Perhaps I assumed it would be implicitly understood that Penelope and I don't bring up "what's wrong" simply for the sake of hearing ourselves whine. Indeed, there are folks who do just that, but I'm not one of them, and I strongly doubt Penelope is either. We are solution-seekers. That said, I continually meet people who procrastinate and cloak themselves in denial to avoid tackling problems. In my experience that's often why teamwork falls apart: too many issues and not enough willingness to recognize and resolve them.
No one person can expect to identify, voice, dissect and/or settle every trouble spot, but sadly, some folks are virtual ostriches on all counts and consistently avoid coming out of the sand. I won't speak on behalf of Penelope, but it is those co-workers who choose to be blind that frustrate me most because they are clearly not part of the solution, and therefore remain part of the problem.

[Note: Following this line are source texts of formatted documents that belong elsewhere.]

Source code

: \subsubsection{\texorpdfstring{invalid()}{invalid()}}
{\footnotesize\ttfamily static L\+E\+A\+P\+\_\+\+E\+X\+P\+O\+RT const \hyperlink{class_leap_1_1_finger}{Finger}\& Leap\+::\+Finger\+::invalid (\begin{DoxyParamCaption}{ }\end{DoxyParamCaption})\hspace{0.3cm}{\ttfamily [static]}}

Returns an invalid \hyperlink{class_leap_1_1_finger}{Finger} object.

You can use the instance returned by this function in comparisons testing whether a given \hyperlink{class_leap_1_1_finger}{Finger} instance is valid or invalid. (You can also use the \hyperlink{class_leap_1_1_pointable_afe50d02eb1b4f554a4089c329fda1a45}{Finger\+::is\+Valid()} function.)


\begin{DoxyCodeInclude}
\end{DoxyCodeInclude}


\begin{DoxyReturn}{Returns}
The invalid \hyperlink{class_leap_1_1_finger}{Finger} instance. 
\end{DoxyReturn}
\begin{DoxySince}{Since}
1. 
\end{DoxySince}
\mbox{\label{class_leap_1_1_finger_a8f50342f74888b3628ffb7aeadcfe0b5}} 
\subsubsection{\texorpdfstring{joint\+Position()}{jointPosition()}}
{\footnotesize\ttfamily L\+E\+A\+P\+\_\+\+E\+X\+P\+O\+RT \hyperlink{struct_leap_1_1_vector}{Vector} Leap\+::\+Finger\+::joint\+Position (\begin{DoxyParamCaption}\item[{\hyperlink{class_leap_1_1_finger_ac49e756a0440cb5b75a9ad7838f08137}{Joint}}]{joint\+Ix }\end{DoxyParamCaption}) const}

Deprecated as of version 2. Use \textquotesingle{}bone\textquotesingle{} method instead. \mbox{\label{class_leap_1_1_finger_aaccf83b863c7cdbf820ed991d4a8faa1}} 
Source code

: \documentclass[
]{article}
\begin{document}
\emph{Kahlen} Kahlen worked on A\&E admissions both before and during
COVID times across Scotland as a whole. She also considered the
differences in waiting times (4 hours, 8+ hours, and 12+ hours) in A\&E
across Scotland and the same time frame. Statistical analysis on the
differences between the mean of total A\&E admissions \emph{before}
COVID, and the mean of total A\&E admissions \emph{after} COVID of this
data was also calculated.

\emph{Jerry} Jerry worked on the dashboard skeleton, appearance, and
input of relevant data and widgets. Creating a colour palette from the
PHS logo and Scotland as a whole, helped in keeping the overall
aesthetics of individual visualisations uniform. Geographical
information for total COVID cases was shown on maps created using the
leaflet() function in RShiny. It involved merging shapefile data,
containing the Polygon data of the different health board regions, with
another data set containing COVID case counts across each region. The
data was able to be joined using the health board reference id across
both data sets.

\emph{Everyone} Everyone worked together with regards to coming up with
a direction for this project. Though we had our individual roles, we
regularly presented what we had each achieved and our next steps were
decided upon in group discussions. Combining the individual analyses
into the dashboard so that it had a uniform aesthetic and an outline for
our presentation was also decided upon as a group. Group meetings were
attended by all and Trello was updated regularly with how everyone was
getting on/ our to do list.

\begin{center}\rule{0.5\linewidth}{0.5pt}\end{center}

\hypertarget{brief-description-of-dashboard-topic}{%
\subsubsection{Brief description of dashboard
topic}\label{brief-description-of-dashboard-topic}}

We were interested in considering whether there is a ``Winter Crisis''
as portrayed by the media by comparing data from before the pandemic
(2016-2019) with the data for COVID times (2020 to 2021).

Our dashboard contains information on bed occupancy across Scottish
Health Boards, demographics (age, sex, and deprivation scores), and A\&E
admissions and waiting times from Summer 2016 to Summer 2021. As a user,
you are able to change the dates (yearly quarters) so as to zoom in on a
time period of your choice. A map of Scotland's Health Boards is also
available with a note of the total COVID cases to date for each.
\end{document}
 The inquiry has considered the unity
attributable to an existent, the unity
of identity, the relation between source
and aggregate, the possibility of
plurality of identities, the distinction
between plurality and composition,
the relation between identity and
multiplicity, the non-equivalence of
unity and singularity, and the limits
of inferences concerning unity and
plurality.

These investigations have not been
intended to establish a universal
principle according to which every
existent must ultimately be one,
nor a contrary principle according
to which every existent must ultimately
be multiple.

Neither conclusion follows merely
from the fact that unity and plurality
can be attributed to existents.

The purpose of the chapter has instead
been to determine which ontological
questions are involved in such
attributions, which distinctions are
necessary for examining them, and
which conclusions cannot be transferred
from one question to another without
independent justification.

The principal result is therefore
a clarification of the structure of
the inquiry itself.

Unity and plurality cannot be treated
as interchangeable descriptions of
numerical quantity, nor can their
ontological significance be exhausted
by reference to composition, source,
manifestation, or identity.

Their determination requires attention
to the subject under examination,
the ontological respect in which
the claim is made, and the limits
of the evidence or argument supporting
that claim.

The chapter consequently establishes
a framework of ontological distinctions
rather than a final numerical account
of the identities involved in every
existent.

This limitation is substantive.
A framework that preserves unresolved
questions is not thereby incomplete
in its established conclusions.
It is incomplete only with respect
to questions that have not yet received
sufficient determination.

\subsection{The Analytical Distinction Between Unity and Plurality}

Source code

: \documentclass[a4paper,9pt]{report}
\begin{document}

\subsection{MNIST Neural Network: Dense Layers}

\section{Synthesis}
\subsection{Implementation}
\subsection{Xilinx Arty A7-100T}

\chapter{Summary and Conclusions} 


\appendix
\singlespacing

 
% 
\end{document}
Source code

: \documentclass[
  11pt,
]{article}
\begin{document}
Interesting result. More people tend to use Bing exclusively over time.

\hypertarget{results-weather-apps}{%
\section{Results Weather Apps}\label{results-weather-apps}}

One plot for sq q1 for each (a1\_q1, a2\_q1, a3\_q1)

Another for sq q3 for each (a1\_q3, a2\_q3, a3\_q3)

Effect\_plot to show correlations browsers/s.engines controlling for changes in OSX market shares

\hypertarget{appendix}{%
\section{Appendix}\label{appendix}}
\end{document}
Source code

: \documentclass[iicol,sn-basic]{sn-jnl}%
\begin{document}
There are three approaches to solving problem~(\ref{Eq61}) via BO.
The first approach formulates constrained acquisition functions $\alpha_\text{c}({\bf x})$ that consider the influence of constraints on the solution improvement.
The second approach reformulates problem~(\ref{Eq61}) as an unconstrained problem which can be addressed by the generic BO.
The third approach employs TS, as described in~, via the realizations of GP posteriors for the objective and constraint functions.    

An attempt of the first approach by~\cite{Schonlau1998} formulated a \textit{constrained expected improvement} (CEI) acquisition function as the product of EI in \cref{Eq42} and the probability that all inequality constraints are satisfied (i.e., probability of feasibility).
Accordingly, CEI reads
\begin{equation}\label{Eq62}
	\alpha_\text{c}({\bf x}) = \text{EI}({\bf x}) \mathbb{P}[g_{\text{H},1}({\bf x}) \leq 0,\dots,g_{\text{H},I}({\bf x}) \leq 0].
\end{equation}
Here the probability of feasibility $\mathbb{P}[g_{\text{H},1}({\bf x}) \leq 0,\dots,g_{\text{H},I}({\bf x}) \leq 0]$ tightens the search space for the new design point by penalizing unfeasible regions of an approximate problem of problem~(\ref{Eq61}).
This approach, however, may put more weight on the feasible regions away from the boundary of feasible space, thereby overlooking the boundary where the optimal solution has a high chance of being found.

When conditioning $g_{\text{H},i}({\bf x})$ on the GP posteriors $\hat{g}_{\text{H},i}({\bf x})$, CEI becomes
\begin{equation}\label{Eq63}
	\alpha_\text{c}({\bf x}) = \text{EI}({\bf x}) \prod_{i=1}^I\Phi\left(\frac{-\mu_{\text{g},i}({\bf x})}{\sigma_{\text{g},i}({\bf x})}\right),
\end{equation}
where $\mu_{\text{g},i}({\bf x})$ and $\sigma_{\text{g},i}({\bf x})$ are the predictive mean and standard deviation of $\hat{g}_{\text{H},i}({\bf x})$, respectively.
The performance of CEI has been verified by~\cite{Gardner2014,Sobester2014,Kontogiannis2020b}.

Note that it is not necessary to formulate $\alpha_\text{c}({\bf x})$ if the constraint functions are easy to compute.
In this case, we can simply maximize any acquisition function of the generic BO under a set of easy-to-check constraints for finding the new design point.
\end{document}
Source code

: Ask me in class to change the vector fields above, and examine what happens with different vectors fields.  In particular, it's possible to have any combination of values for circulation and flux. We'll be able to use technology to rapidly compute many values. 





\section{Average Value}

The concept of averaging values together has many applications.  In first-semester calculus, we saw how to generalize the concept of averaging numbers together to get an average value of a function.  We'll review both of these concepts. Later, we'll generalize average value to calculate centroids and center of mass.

I wish you all the best in 2010! :)
Posted by Tony Z on 2010-01-01 09:49:59 | (Comments wont nest below this level)
I've spent more years being lost than I like to admit. When I'm really going nuts over it, I go for long walks in the forest; I thrive there the way you do on a farm.
So Poet/Biologist/Corporate Muse David Whyte's advice in his book "The Heart Aroused: Poetry and the Preservation of the Soul in Corporate America" really speaks to me. He quotes a poem by David Wagoner (based on a story handed down by Native American elders)… I especially like the last 2 lines:
LOST
Stand still. The trees ahead and bushes beside you
Are not lost. Wherever you are is called Here,
And you must treat it as a powerful stranger,
Must ask permission to know it and be known.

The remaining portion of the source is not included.